Trois nouveaux départements, les Hautes-Alpes, l'Aisne et l'Aube, sont placés sous surveillance renforcée, soit désormais 23 départements sous ce statut. Ces trois départements "ont connu une progression telle depuis une semaine qu'ils ont franchi le seuil de 250 (cas positifs) pour 100 000 (habitants)", a indiqué le chef du gouvernement.

Les habitants de l'ensemble des départements concernés sont "invités" à ne pas quitter ces territoires, et la campagne de vaccination y sera "significativement accélérée". Il est aussi demandé à tous les Français de ne pas dépasser la jauge des 6 personnes lors des moments conviviaux.

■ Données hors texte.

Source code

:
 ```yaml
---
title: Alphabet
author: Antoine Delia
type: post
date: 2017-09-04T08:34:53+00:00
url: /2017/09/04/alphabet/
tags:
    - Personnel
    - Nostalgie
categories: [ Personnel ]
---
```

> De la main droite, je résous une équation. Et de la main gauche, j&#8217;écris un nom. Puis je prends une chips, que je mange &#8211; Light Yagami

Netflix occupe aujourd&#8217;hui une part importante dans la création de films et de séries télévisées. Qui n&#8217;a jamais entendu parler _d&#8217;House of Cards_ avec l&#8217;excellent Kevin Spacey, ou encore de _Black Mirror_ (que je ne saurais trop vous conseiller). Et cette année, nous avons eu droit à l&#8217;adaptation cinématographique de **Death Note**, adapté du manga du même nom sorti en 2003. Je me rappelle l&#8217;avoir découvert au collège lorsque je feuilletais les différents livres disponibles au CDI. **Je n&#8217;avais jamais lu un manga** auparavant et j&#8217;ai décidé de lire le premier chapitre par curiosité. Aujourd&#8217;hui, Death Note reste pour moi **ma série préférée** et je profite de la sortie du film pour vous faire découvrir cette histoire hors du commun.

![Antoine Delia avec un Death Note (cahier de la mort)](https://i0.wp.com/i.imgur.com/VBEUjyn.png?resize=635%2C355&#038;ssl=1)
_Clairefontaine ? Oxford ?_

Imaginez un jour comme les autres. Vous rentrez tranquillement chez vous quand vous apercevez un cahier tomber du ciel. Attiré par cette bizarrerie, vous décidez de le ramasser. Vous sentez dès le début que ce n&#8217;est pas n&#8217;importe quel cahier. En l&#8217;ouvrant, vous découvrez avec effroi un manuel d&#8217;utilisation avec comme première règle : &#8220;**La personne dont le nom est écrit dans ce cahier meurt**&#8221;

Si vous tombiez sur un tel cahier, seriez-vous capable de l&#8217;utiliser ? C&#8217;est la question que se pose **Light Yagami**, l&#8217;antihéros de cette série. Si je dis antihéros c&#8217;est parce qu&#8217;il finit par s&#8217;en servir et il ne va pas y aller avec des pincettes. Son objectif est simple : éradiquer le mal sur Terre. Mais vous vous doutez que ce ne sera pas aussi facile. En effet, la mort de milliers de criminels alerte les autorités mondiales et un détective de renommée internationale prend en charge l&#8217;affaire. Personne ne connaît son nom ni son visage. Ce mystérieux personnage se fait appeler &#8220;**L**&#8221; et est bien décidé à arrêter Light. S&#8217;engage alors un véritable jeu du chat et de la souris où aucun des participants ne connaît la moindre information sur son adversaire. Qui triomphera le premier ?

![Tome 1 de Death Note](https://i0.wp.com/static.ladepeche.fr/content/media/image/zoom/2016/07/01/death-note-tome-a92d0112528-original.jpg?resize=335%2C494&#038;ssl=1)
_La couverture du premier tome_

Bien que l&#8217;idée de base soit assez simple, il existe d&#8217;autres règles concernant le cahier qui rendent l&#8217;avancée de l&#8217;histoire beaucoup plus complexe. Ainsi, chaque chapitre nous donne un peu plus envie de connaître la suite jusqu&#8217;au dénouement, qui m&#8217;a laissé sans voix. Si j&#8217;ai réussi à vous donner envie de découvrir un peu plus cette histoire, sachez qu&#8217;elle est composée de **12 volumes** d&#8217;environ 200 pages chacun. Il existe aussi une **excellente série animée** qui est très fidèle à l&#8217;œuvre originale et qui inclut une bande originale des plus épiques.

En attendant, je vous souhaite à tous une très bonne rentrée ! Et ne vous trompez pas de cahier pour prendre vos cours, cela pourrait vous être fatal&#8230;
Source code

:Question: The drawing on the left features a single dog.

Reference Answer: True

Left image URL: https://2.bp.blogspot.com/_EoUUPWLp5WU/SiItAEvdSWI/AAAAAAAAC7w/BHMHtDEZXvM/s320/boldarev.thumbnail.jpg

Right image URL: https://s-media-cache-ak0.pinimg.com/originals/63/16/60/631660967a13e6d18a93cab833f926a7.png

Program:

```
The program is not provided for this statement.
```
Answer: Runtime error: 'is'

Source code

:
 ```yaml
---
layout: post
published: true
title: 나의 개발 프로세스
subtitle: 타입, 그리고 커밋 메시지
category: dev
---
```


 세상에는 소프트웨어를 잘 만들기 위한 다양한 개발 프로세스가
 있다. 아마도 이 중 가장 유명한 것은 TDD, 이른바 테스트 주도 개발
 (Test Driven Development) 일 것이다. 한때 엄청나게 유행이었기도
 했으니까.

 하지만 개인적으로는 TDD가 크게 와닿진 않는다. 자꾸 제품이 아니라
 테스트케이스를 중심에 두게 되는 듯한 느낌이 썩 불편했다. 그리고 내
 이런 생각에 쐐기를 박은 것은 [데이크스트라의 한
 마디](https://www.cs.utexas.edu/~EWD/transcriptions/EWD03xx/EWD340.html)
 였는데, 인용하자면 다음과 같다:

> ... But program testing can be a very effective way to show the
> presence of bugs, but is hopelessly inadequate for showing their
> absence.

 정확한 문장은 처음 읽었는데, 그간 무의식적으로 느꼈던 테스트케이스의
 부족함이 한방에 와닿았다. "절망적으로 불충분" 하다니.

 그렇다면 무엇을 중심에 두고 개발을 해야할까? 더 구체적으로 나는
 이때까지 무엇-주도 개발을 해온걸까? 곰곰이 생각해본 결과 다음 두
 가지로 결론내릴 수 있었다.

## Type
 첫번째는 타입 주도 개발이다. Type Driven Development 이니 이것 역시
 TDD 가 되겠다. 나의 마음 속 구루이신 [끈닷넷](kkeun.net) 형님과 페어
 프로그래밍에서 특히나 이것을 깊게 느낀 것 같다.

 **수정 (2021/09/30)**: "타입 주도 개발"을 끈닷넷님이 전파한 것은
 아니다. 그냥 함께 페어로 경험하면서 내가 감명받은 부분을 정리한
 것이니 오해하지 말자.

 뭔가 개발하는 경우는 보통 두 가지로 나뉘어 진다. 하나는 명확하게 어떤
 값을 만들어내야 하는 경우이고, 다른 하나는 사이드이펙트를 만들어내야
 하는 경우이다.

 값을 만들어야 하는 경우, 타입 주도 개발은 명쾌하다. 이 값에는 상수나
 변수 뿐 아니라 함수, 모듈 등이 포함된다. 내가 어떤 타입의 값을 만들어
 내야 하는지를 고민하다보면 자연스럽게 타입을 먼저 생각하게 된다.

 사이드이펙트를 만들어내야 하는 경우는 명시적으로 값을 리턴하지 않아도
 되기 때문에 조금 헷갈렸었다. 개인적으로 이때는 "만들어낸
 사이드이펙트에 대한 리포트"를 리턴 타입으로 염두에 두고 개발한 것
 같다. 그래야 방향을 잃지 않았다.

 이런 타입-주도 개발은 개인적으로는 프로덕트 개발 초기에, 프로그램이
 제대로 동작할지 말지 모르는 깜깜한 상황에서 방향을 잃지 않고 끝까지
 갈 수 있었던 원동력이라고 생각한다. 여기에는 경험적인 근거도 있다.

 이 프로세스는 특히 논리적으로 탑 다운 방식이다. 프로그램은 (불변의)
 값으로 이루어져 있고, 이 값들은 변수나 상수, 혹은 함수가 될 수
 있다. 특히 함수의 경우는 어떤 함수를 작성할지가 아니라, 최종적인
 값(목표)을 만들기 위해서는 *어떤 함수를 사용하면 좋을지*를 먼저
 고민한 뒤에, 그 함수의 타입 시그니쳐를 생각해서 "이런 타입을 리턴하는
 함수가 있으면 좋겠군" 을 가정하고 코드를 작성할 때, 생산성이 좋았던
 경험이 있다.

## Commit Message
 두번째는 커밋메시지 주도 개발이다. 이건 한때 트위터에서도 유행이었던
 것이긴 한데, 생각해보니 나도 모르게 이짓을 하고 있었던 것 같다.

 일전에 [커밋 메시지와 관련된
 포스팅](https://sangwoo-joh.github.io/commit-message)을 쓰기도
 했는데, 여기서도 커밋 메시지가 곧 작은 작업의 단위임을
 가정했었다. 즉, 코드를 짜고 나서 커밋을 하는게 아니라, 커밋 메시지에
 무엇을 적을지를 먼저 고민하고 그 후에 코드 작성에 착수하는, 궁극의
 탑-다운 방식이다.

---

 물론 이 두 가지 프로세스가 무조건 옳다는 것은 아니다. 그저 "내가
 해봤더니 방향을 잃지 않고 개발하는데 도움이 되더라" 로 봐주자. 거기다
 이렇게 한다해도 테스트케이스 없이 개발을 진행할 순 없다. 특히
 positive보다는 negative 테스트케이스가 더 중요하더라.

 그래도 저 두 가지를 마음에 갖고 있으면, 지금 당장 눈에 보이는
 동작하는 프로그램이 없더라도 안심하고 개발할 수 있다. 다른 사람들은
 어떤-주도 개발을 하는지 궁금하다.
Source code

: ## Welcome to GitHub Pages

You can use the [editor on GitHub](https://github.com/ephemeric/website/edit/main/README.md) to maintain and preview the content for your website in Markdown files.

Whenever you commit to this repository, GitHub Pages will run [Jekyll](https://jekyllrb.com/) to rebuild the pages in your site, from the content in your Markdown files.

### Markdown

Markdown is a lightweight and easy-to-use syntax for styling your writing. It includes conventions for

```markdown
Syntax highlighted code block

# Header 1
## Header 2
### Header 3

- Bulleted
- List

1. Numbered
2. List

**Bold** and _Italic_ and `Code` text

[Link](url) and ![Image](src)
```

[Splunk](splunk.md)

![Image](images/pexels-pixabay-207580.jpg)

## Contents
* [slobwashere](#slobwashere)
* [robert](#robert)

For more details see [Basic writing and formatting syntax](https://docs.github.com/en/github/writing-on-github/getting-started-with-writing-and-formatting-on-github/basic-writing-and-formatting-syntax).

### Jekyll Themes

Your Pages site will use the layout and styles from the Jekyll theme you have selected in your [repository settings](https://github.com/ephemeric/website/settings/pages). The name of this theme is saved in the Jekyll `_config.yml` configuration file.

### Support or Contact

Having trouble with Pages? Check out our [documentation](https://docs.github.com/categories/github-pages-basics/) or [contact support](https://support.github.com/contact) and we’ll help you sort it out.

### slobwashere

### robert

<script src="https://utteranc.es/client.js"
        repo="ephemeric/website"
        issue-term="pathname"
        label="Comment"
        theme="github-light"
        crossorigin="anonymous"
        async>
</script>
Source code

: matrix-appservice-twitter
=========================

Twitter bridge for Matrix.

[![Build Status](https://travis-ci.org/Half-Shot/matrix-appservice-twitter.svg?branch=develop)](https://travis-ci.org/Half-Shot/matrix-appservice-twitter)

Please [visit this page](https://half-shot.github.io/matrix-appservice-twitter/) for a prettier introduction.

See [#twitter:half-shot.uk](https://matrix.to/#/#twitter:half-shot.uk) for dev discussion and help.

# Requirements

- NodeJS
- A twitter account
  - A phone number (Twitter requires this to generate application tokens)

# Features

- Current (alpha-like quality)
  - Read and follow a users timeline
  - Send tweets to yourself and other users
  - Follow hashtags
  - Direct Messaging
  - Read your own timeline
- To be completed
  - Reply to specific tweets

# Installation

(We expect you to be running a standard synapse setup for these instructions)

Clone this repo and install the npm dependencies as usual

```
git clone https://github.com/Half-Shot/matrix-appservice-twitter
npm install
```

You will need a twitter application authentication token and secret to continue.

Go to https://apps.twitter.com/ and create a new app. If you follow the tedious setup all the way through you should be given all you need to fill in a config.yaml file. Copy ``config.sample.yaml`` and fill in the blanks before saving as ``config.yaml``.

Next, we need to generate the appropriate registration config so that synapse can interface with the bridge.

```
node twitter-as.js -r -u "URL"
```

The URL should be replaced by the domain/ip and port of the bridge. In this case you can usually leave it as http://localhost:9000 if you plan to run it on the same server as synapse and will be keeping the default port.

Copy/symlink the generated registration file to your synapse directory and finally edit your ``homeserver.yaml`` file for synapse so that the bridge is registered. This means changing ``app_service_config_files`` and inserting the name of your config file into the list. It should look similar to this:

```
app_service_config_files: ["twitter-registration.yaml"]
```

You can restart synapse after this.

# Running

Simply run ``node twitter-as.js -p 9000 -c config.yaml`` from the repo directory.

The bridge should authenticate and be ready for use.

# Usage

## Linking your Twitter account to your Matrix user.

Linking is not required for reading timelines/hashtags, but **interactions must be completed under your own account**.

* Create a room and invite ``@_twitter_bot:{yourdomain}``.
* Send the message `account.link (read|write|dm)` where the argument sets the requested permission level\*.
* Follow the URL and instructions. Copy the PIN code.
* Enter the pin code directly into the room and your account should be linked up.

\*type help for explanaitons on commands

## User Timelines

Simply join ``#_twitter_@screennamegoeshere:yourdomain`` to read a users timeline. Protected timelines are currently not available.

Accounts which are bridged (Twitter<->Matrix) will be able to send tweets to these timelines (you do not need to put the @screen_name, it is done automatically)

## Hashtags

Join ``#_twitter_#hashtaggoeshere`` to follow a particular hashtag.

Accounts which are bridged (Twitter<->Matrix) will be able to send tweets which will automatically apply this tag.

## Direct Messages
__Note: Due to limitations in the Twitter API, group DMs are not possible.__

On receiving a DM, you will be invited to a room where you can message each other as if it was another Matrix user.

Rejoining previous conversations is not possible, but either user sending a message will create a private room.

Le Pas-de-Calais sera quant à lui confiné les weekends à partir de ce samedi et seules les grandes surfaces de moins de 5 000 m2 y seront ouvertes. Les agglomérations de Nice et Dunkerque (Nord) avaient déjà connu ce sort depuis la semaine dernière. Comme prévu, Paris, l'Île-de-France et Marseille y échappent, au moins pour l'instant.